Uma pausa, leitor. Hoje não se fala de pacote, de violência ou de praia suja. Estes são assuntos urgentes e práticos, que antes nos demandam ação do que reflexão. E o mundo não se conserta mesmo. Vamos dar um tempo a essa agitação frívola, nociva tanto ao corpo quanto à alma, e conversar com alguém muito especial. E ouvir coisas certamente profundas sobre os mistérios da vida e do ser.
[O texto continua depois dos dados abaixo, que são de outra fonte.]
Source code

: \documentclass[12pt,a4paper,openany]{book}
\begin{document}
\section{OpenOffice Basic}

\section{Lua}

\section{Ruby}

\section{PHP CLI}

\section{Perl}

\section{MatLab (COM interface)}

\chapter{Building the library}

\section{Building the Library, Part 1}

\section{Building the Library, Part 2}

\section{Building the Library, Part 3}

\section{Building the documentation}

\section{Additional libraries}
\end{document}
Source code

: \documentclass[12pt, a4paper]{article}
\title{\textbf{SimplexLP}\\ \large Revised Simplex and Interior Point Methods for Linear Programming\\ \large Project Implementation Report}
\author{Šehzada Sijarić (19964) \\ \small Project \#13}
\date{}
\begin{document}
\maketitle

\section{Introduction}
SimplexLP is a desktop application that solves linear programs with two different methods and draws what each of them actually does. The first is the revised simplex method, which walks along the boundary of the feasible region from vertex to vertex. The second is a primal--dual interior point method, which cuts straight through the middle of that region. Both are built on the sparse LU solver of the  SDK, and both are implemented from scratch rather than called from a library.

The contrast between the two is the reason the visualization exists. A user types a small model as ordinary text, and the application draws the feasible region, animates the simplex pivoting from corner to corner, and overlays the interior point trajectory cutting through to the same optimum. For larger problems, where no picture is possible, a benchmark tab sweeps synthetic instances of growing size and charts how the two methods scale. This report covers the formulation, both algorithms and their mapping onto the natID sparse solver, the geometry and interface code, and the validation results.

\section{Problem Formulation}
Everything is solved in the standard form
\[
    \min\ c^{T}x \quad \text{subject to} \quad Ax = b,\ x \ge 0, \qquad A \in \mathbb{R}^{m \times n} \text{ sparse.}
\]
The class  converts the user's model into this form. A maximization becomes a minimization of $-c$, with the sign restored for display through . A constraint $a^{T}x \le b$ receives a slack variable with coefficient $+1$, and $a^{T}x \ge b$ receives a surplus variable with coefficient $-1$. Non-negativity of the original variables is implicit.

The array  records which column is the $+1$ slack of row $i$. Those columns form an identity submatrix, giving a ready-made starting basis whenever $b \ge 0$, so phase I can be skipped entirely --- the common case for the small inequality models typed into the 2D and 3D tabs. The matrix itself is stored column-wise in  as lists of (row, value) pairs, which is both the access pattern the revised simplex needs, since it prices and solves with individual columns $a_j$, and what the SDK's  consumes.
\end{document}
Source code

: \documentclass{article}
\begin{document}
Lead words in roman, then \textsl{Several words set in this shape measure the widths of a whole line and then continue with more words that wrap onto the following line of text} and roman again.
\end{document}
Isso te assusta e agride? Deixa de ser tolo. A vida é
cheia de mistério e não é por negá-lo, querendo em tudo o raso e o chão, que
ele se arredará de ti. Não vires a página; fica. E vamos conversar com Clarice
Lispector. Foi numa tarde de domingo que ela visitou o meu escritório. Nessa
ocasião, como sabes, algumas pessoas estão na igreja, outras nos bares, outras
apenas sozinhas - esperando que o domingo passe. Clarice veio sem manto e sem
luz, com a humildade dos verdadeiros santos. E eu fui, como quem não queria
nada e em verdade querendo tudo, lhe fazendo as perguntas:
P-
Se tivesse de escolher entre a literatura e a maternidade, o que você
escolheria?
R-
(...) eu desistiria da literatura. Não tem dúvida que como mãe sou mais
importante do que como escritora.
P-
A mãe deve seguir alguma diretriz especial?
R-
À medida que os filhos crescem, a mãe deve diminuir de tamanho. Mas a tendência
da gente é continuar a ser enorme.
P-
Qual a sua mais remota lembrança ou impressão desta vida?
R-
Tenho certeza de que no berço a minha primeira vontade foi a de pertencer. Por
motivos que aqui não importam, eu de algum modo sentia que não pertencia a nada
e a ninguém. Nasci de graça.
P-
E da outra vida, há alguma remota lembrança ou impressão?
R-
Estou certa de que através da idade da pedra fui exatamente maltratada pelo
amor de algum homem. Data desse tempo um certo pavor que é secreto.
P-
Lendo os seus livros, a gente percebe que não apenas os seres humanos - também
os bichos lhe impressionam.
R-
(...) sinto os bichos como uma das coisas ainda muito próximas de Deus,
material que não inventou a si mesmo (...); e como uma das formas acessíveis de
gente.
P-
Qualquer maneira de chorar vale a pena?
R
- Há um tipo de choro bom e há outro ruim. O ruim é aquele em que as lágrimas
correm sem parar e, no entanto, não dão alívio. Só esgotam e exaurem.
P-
Você se considera uma pessoa ordenada?
R-
(...) as pessoas que se preocupam demais com a ordem externa é porque
internamente estão em desordem e precisam de um contraponto que lhes sirva de
segurança.
P-
Escrever lhe é substancialmente necessário?
R-
Minhas intuições se tornam mais claras ao esforço de transpô-las em palavras. É
neste sentido, pois, que escrever me é uma necessidade.
P-
O escritor tem que estudar para escrever?
R-
(...) para escrever, o único estudo é mesmo escrever.
P-
Que pedido você faria ao linotipista que compõe os seus textos?
R-
(...) não me corrija. A pontuação é a respiração da frase, e minha frase
respira assim. E, se você me achar esquisita, respeite também. Até eu fui
obrigada a me respeitar.
P-
Hoje é domingo, Clarice, e nem eu nem você estamos na igreja. Você acredita em
Deus?
R-
Mesmo para os descrentes há o instante de desespero: que Deus me ajude. (...)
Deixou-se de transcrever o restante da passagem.